Koń z wyczuwalnym zmęczeniem wpadł w kolejne ostępy dzikiej puszczy. Z prawej i z lewej strony stały majestatyczne kilkusetletnie jodły, świerki i dęby, rozkładając ogromne, a w nadchodzącej z sekundy na sekundę nocy, wręcz straszne korony, groźnie poruszane podmuchami lodowatego wichru. Wśród liści szemrały głosy, jakby upiorny śpiew, wołanie dusz zabłąkanych w głębi przeklętego boru i pobliskich mokradeł, których specyficzny zapach, wraz z gęstą mgłą, rozchodził się po okolicy jak delikatne, ale dobitne ostrzeżenie dla zagubionych wędrowców. Las żył.
kon_mroczne_gory
Dziewczyna podniosła głowę i spojrzała w kierunku nagich szczytów, które przez bujną zieleń, oblaną ostatnim ciepłem zachodzącego słońca, przebijały się na horyzoncie. Tuż zza ostrych grani wyłaniał się księżyc w pełni. Znów zerknęła przed siebie i miała wrażenie, że ścieżka zwęża się coraz bardziej. I tak, próbując dostrzec cokolwiek w cieniu starodrzewia, tuż obok zauważyła delikatną, jakby utkaną z mgły, zwierzęcą postać. Wytężyła wzrok. „To tylko sarna”– pomyślała i mocniej spięła konia, by zdążyć przed zmrokiem.

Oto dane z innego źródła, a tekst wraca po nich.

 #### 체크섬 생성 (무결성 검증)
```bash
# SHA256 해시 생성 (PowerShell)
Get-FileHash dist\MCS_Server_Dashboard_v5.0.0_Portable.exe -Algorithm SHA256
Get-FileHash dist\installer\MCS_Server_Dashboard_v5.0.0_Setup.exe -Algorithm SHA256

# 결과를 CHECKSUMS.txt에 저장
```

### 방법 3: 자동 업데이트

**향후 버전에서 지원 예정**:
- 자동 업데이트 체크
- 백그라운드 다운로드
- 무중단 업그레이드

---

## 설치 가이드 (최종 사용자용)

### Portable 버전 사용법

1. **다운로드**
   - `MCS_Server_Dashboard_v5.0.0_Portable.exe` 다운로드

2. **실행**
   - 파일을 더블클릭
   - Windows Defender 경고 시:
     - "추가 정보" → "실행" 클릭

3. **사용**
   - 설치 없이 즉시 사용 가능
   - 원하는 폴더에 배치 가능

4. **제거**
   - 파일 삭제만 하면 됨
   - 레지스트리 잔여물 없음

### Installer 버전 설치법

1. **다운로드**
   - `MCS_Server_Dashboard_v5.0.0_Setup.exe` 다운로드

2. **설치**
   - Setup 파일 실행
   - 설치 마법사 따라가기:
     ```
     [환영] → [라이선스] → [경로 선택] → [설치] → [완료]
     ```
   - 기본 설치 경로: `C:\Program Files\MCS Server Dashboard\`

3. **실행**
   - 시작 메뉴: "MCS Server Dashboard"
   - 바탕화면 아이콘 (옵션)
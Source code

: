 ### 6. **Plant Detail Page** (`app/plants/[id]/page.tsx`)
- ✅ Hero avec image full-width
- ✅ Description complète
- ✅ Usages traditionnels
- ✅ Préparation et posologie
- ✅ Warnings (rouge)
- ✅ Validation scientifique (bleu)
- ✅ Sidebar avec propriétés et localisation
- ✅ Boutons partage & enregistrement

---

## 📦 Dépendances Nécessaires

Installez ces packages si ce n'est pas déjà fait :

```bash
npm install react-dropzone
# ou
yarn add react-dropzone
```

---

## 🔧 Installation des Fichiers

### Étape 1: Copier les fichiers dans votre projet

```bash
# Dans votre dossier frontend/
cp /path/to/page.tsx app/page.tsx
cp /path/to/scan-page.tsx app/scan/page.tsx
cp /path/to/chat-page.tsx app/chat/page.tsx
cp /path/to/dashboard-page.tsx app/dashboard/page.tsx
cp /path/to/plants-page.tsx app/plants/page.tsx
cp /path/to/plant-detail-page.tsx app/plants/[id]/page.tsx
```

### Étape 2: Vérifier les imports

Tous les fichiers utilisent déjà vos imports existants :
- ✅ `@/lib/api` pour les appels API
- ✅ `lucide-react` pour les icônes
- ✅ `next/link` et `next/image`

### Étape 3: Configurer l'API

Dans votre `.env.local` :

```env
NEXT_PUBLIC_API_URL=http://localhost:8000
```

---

Według nakreślonej przez staruszka mapy, do twierdzy było już bardzo blisko. „Sarna”– ten widok nie dał jej spokoju. – „Według zielarki znad brzegów Orsy wskazuje właściwą drogę, ale przecież trakt zboczył tak mocno w prawo, a zwierzę pozostało po lewej stronie” – czuła, że bieg myśli tylko potęguje zmęczenie, świadomie więc odsunęła rozważania na później, miała bowiem nieodparte wrażenie, że las staje się coraz rzadszy i rzadszy. Pragnęła tylko jednego, by wreszcie ujrzeć mury twierdzy Mrocznych Gór.
W tym momencie przez drogę przeskoczył zając, widocznie zbudzony odgłosem kopyt. Koń, tak samo zmęczony, jak i ona, w jednej sekundzie stanął dęba, rżąc przeraźliwie. Wycieńczona długą podróżą straciła panowanie nad rumakiem i runęła w dół. Poczuła mocne uderzenie o ziemię i przeraźliwy ból. Zdawała się stracić przytomność, gdyż tylko jak przez mgłę widziała migające dookoła ogniki. „Błędne dusze” – pomyślała, a dreszcz przerażenia w mgnieniu oka orzeźwił ją jak wiadro zimnej wody.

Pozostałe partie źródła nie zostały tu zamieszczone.